Ho deciso di cambiare e di provare a viaggiare descrivendo e fotografando quello che vedo; tutto.
E’ chiaro che non può essere così. Descrivere e fotografare significa comunque filtrare ed elaborare quanto ci circonda attraverso il bagaglio cognitivo, emotivo e di esperienza.
Però facciamo una prova.
Voglio provare a viaggiare in modo nuovo.

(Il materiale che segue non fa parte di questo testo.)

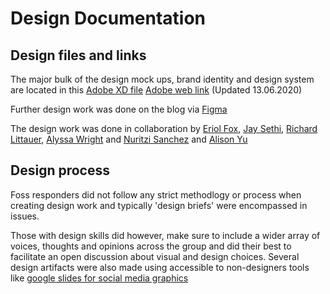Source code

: # Design Documentation 

## Design files and links

The major bulk of the design mock ups, brand identity and design system are located in this [Adobe XD file](https://drive.google.com/file/d/1v3VVVtEic4KNNPOb4WWnJkdKd-t_WIRF/view?usp=sharing) [Adobe web link](https://xd.adobe.com/view/8e9576cb-18da-4d9f-58b8-7d00d753377f-f8a4/) (Updated 13.06.2020)

Further design work was done on the blog via [Figma](https://www.figma.com/file/eqiXamWjAerrBr4ajtLf5Z/foss-responders?node-id=26%3A132)

The design work was done in collaboration by [Eriol Fox](https://github.com/Erioldoesdesign), [Jay Sethi](https://github.com/jaysethi), [Richard Littauer](https://github.com/RichardLitt), [Alyssa Wright]() and [Nuritzi Sanchez]() and [Alison Yu](https://github.com/alisonjudy)

## Design process

Foss responders did not follow any strict methodlogy or process when creating design work and typically 'design briefs' were encompassed in issues. 

Those with design skills did however, make sure to include a wider array of voices, thoughts and opinions across the group and did their best to facilitate an open discussion about visual and design choices.
Several design artifacts were also made using accessible to non-designers tools like [google slides for social media graphics](https://docs.google.com/presentation/d/1Tx6_4f36vRmwn0mD_RJoYMRt7swv9yzuM7XUH_wEXNM/edit?usp=sharing)
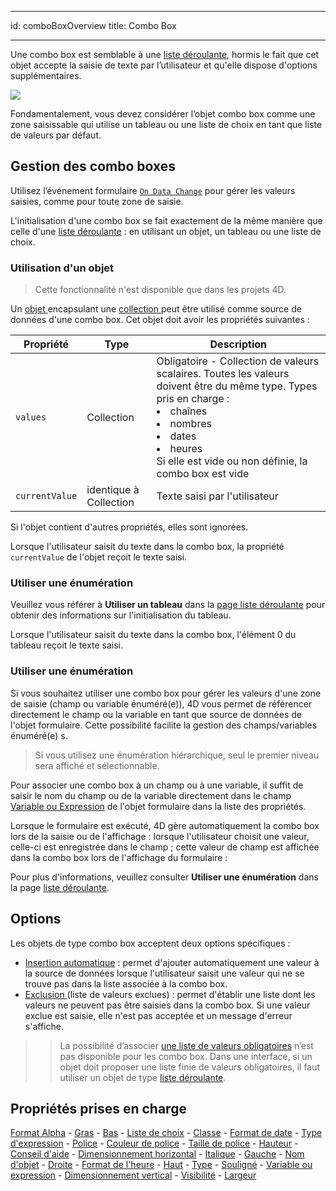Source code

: - - -
id: comboBoxOverview title: Combo Box
- - -

Une combo box est semblable à une [liste déroulante](dropdownList_Overview.md#overview), hormis le fait que cet objet accepte la saisie de texte par l’utilisateur et qu'elle dispose d'options supplémentaires.

![](../assets/en/FormObjects/combo_box.png)

Fondamentalement, vous devez considérer l’objet combo box comme une zone saisissable qui utilise un tableau ou une liste de choix en tant que liste de valeurs par défaut.

## Gestion des combo boxes

Utilisez l’événement formulaire [`On Data Change`](Events/onDataChange.md) pour gérer les valeurs saisies, comme pour toute zone de saisie.

L'initialisation d'une combo box se fait exactement de la même manière que celle d'une [liste déroulante](dropdownList_Overview.md#overview) : en utilisant un objet, un tableau ou une liste de choix.

### Utilisation d'un objet

> Cette fonctionnalité n'est disponible que dans les projets 4D.

Un [objet ](Concepts/dt_object.md) encapsulant une [collection ](../Concepts/dt_collection.md) peut être utilisé comme source de données d'une combo box. Cet objet doit avoir les propriétés suivantes :

| Propriété      | Type                   | Description                                                                                                                                                                                                                                                                   |
| -------------- | ---------------------- | ----------------------------------------------------------------------------------------------------------------------------------------------------------------------------------------------------------------------------------------------------------------------------- |
| `values`       | Collection             | Obligatoire - Collection de valeurs scalaires. Toutes les valeurs doivent être du même type. Types pris en charge :<li>chaînes</li><li>nombres</li><li>dates</li><li>heures</li>Si elle est vide ou non définie, la combo box est vide |
| `currentValue` | identique à Collection | Texte saisi par l'utilisateur                                                                                                                                                                                                                                                 |

Si l'objet contient d'autres propriétés, elles sont ignorées.

Lorsque l'utilisateur saisit du texte dans la combo box, la propriété `currentValue` de l'objet reçoit le texte saisi.

### Utiliser une énumération

Veuillez vous référer à **Utiliser un tableau** dans la [page liste déroulante](dropdownList_Overview.md#using-an-array) pour obtenir des informations sur l'initialisation du tableau.

Lorsque l'utilisateur saisit du texte dans la combo box, l'élément 0 du tableau reçoit le texte saisi.

### Utiliser une énumération

Si vous souhaitez utiliser une combo box pour gérer les valeurs d'une zone de saisie (champ ou variable énuméré(e)), 4D vous permet de référencer directement le champ ou la variable en tant que source de données de l'objet formulaire. Cette possibilité facilite la gestion des champs/variables énuméré(e) s.
> Si vous utilisez une énumération hiérarchique, seul le premier niveau sera affiché et sélectionnable.

Pour associer une combo box à un champ ou à une variable, il suffit de saisir le nom du champ ou de la variable directement dans le champ [Variable ou Expression](properties_Object.md#variable-or-expression) de l'objet formulaire dans la liste des propriétés.

Lorsque le formulaire est exécuté, 4D gère automatiquement la combo box lors de la saisie ou de l'affichage : lorsque l'utilisateur choisit une valeur, celle-ci est enregistrée dans le champ ; cette valeur de champ est affichée dans la combo box lors de l'affichage du formulaire :

Pour plus d'informations, veuillez consulter **Utiliser une énumération** dans la page [liste déroulante](dropdownList_Overview.md#using-a-choice-list).


## Options

Les objets de type combo box acceptent deux options spécifiques :

- [Insertion automatique](properties_DataSource.md#automatic-insertion) : permet d'ajouter automatiquement une valeur à la source de données lorsque l'utilisateur saisit une valeur qui ne se trouve pas dans la liste associée à la combo box.
- [Exclusion ](properties_RangeOfValues.md#excluded-list) (liste de valeurs exclues) : permet d'établir une liste dont les valeurs ne peuvent pas être saisies dans la combo box. Si une valeur exclue est saisie, elle n'est pas acceptée et un message d'erreur s'affiche.
> > La possibilité d’associer [une liste de valeurs obligatoires](properties_RangeOfValues.md#required-list) n’est pas disponible pour les combo box. Dans une interface, si un objet doit proposer une liste finie de valeurs obligatoires, il faut utiliser un objet de type [liste déroulante](dropdownList_Overview.md#overview).

## Propriétés prises en charge
[Format Alpha](properties_Display.md#alpha-format) - [Gras](properties_Text.md#bold) - [Bas](properties_CoordinatesAndSizing.md#bottom) - [Liste de choix](properties_DataSource.md#choice-list) - [Classe](properties_Object.md#css-class) - [Format de date](properties_Display.md#date-format) - [Type d'expression](properties_Object.md#expression-type) - [Police](properties_Text.md#font) - [Couleur de police](properties_Text.md#font-color) - [Taille de police](properties_Text.md#font-size) - [Hauteur](properties_CoordinatesAndSizing.md#height) - [Conseil d'aide](properties_Help.md#help-tip) - [Dimensionnement horizontal](properties_ResizingOptions.md#horizontal-sizing) - [Italique](properties_Text.md#italic) - [Gauche](properties_CoordinatesAndSizing.md#left) - [Nom d'objet](properties_Object.md#object-name) - [Droite](properties_CoordinatesAndSizing.md#right) - [Format de l'heure](properties_Display.md#time-format) - [Haut](properties_CoordinatesAndSizing.md#top) - [Type](properties_Object.md#type) - [Souligné](properties_Text.md#underline) - [Variable ou expression](properties_Object.md#variable-or-expression) - [Dimensionnement vertical](properties_ResizingOptions.md#vertical-sizing) - [Visibilité](properties_Display.md#visibility) - [Largeur](properties_CoordinatesAndSizing.md#width)  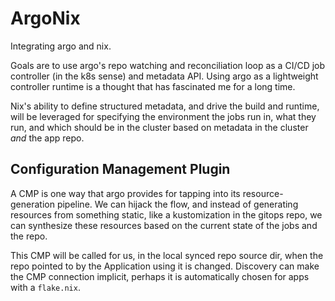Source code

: # ArgoNix

Integrating argo and nix.

Goals are to use argo's repo watching and  reconciliation loop as a CI/CD job
controller (in the k8s sense) and metadata API. Using argo as a lightweight
controller runtime is a thought that has fascinated me for a long time.

Nix's ability to define structured metadata, and drive the build and runtime,
will be leveraged for specifying the environment the jobs run in, what they
run, and which should be in the cluster based on metadata in the cluster _and_
the app repo.

## Configuration Management Plugin

A CMP is one way that argo provides for tapping into its resource-generation
pipeline. We can hijack the flow, and instead of generating resources from
something static, like a kustomization in the gitops repo, we can synthesize
these resources based on the current state of the jobs and the repo.

This CMP will be called for us, in the local synced repo source dir, when the
repo pointed to by the Application using it is changed. Discovery can make the
CMP connection implicit, perhaps it is automatically chosen for apps with a
`flake.nix`.
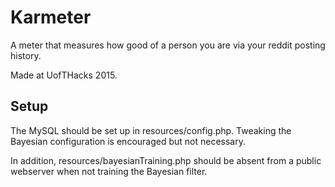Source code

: # Karmeter
A meter that measures how good of a person you are via your reddit posting history.

Made at UofTHacks 2015.

## Setup
The MySQL should be set up in resources/config.php. Tweaking the Bayesian configuration is encouraged but not necessary.

In addition, resources/bayesianTraining.php should be absent from a public webserver when not training the Bayesian filter.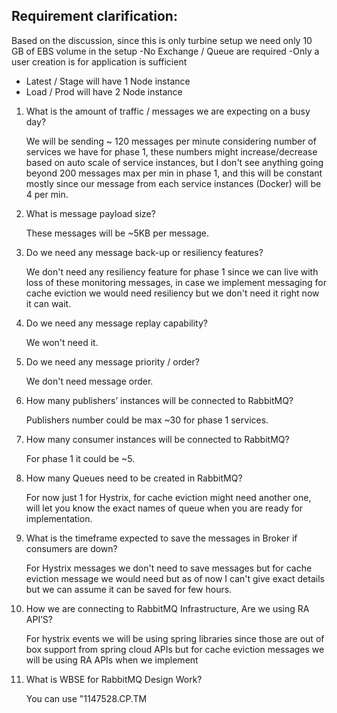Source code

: ## Requirement clarification:
Based on the discussion, since this is only turbine setup we need only 10 GB of EBS volume in the setup
-No Exchange / Queue are required
-Only a user creation is for application is sufficient
- Latest / Stage will have 1 Node instance
- Load / Prod will have 2 Node instance 

1. What is the amount of traffic / messages we are expecting on a busy day?

    We will be sending ~ 120 messages per minute considering number of services we have for phase 1, these numbers might increase/decrease based on auto scale of service instances, but I don't see anything going beyond 200 messages max per min in phase 1, and this will be constant mostly since our message from each service instances (Docker) will be 4 per min.
2. What is message payload size?

    These messages will be ~5KB per message.
  
3. Do we need any message back-up or resiliency features? 

   We don't need any resiliency feature for phase 1 since we can live with loss of these monitoring messages, in case we implement messaging for cache eviction we would need resiliency but we don't need it right now it can wait.
  
4. Do we need any message replay capability?

    We won't need it.
  
5. Do we need any message priority / order? 

   We don't need message order.
   
6. How many publishers’ instances will be connected to RabbitMQ?

    Publishers number could be max ~30 for phase 1 services.
    
7. How many consumer instances will be connected to RabbitMQ?

    For phase 1 it could be ~5.
    
8. How many Queues need to be created in RabbitMQ? 

    For now just 1 for Hystrix, for cache eviction might need another one, will let you know the exact names of queue when you are ready for implementation.
  
9. What is the timeframe expected to save the messages in Broker if consumers are down?  

    For Hystrix messages we don't need to save messages but for cache eviction message we would need but as of now I can't give exact details but we can assume it can be saved for few hours.
  
10. How we are connecting to RabbitMQ Infrastructure, Are we using RA API’S? 

    For hystrix events we will be using spring libraries since those are out of box support from spring cloud APIs but for cache eviction messages we will be using RA APIs when we implement
    
11. What is WBSE for RabbitMQ Design Work?

    You can use "1147528.CP.TM
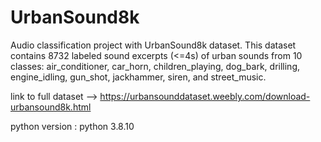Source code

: # UrbanSound8k
Audio classification project with UrbanSound8k dataset. This dataset contains 8732 labeled sound excerpts (&lt;=4s) of urban sounds from 10 classes: air_conditioner, car_horn,  children_playing, dog_bark, drilling, engine_idling, gun_shot, jackhammer, siren, and street_music.

link to full dataset --> https://urbansounddataset.weebly.com/download-urbansound8k.html

python version : python 3.8.10

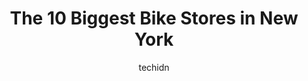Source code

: ---
layout: ampstory
image: https://i0.wp.com/paketmu.com/wp-content/uploads/2023/06/innovation-bike-shop-0-in-new-york-1686365250.jpeg?resize=640,853
author: techidn
featured: false
description: Explore the diverse Bike Store scene in New York, home to an incredible selection of 10 establishments catering to every taste. Whether youre in search of iconic favorites or undiscovered t
title: The 10 Biggest Bike Stores in New York
cover:
   title: The 10 Biggest Bike Stores in New York
   subtitle: RICKPATE
   background: https://paketmu.com/wp-content/uploads/2023/06/innovation-bike-shop-0-in-new-york-1686365250.jpeg

pages: 
 - layout: thirds
   top: <h1>#1 Bicycle Habitat</h1>
   bottom: "<p>Purchased a bike here yesterday and the experience was everything I could ask for. Staff was knowledgeable, helpful, patient, & super friendly. Ari was so amazing to work</p>"
   background: https://paketmu.com/wp-content/uploads/2023/06/innovation-bike-shop-1-in-new-york-1686365252.png
   backgroundblur: true
 - layout: thirds
   top: <h1>#2 Trek Bicycle Upper East Side</h1>
   bottom: "<p>I went to the store with a mind to purchase a bike because I am going to be doing the Bike Tour this upcoming May. And thanks to Tatis suggestions I made a great choic</p>"
   background: https://paketmu.com/wp-content/uploads/2023/06/innovation-bike-shop-2-in-new-york-1686365253.jpeg
   cta:
      link: https://paketmu.com/the-10-biggest-bike-stores-in-new-york/
      text: The 10 Biggest Bike Stores in New York
 - layout: thirds
   top: <h1>#3 Bicycles NYC</h1>
   bottom: "<p>Exceptional bike shop with knowledge experts who are upbeat and friendly. Robert helped me with my new cleats and pedals, explaining to me what he was doing to ensure I s</p>"
   background: https://paketmu.com/wp-content/uploads/2023/06/innovation-bike-shop-3-in-new-york-1686365254.jpeg
   cta:
      link: https://paketmu.com/the-10-biggest-bike-stores-in-new-york/
      text: The 10 Biggest Bike Stores in New York
 - layout: thirds
   top: <h1>#4 Master Bike</h1>
   bottom: "<p>265 W 72nd St, New York, NY 10023, United States</p>"
   background: https://images.unsplash.com/photo-1533735380053-eb8d0759b24a?ixlib=rb-4.0.3&ixid=MnwxMjA3fDB8MHxwaG90by1wYWdlfHx8fGVufDB8fHx8&auto=format&fit=crop&w=640&h=853&q=80
   cta:
      link: https://paketmu.com/the-10-biggest-bike-stores-in-new-york/
      text: The 10 Biggest Bike Stores in New York
 - layout: thirds
   top: <h1>#5 Kickstand Bicycles</h1>
   bottom: "<p>316 E 49th St, New York, NY 10017, United States</p>"
   background: https://images.unsplash.com/photo-1518640467707-6811f4a6ab73?ixlib=rb-4.0.3&ixid=MnwxMjA3fDB8MHxwaG90by1wYWdlfHx8fGVufDB8fHx8&auto=format&fit=crop&w=640&h=853&q=80
   cta:
      link: https://paketmu.com/the-10-biggest-bike-stores-in-new-york/
      text: The 10 Biggest Bike Stores in New York
 - layout: thirds
   top: <h1>#6 Toga Bike Shop</h1>
   bottom: "<p>110 West End Ave, New York, NY 10023, United States</p>"
   background: https://images.unsplash.com/photo-1489694553447-4c9339da310d?ixlib=rb-4.0.3&ixid=MnwxMjA3fDB8MHxwaG90by1wYWdlfHx8fGVufDB8fHx8&auto=format&fit=crop&w=640&h=853&q=80
   cta:
      link: https://paketmu.com/the-10-biggest-bike-stores-in-new-york/
      text: The 10 Biggest Bike Stores in New York
 - layout: thirds
   top: <h1>#7 Trek Bicycle Chelsea</h1>
   bottom: "<p>183 8th Ave, New York, NY 10011, United States</p>"
   background: https://images.unsplash.com/photo-1536745287225-21d689278fd1?ixlib=rb-4.0.3&ixid=MnwxMjA3fDB8MHxwaG90by1wYWdlfHx8fGVufDB8fHx8&auto=format&fit=crop&w=640&h=853&q=80
   cta:
      link: https://paketmu.com/the-10-biggest-bike-stores-in-new-york/
      text: The 10 Biggest Bike Stores in New York
 - layout: thirds
   middle: Continue reading...
   background: https://plus.unsplash.com/premium_photo-1664640458616-3c74f8cb4589?ixlib=rb-4.0.3&ixid=MnwxMjA3fDB8MHxwaG90by1wYWdlfHx8fGVufDB8fHx8&auto=format&fit=crop&w=640&h=853&q=80
   cta:
      link: https://paketmu.com/the-10-biggest-bike-stores-in-new-york/
      text: The 10 Biggest Bike Stores in New York
      
---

Al di sotto del paesaggio che tutti vediamo superficialmente e, se possibile, all’interno di quello che ci sfugge.
Chi viaggia in automobile viaggia da punto a punto, da Milano a Bormio o da Monza a Courmayeur.
Sa va male viaggia in autostrada, attraversando il paesaggio dall’interno di un’auto, con l’aria condizionata, con la percezione fastidiosa ci qualche odore estraneo che supera i filtri del particolato.
Va un po’ meglio sulle strade statali; si possono aprire i finestrini e qualche paese si attraversa cioè non si passa da Via Carlo Cattaneo ai campi di sci direttamente.
Ma c’è anche chi viaggia in camper, portandosi appresso un pezzo di casa e precludendosi gran parte del contatto con flora, fauna e cemento.
Ho deciso che proverò e insisterò a viaggiare a piedi e in bicicletta, come cerco sempre più spesso di fare, per conoscere ancora la terra che attaverso, che muta incessantemente e che rischierebbe di rimanere un concetto platonico e lontano dalla realtà del viaggio.
Da dove cominciare?
Ma è chiaro, dalle porte della Valtellina, il viaggio che vedo fare ogni settimana dai Milanesi che sciamano verso Madesimo, Bormio, Aprica, e sfrecciano verso la strada statale dello Stelvio dopo essere usciti dalle gallerie interminabili della nuova statale 36 che li vomita assieme alle loro auto sulla spianata di Fuentes.
Alla metà del secolo scorso la vecchia 36 andava a imboccare la Valchiavenna al trivio di Fuentes, per tutti il Trivio.
Da quell’aiuola triangolare, illuminata di notte da lampioni ad arco, fra un caffè dalle linee audacemente razionaliste e un distributore di benzina Caltex, partiva la statale 38 o dello Stelvio.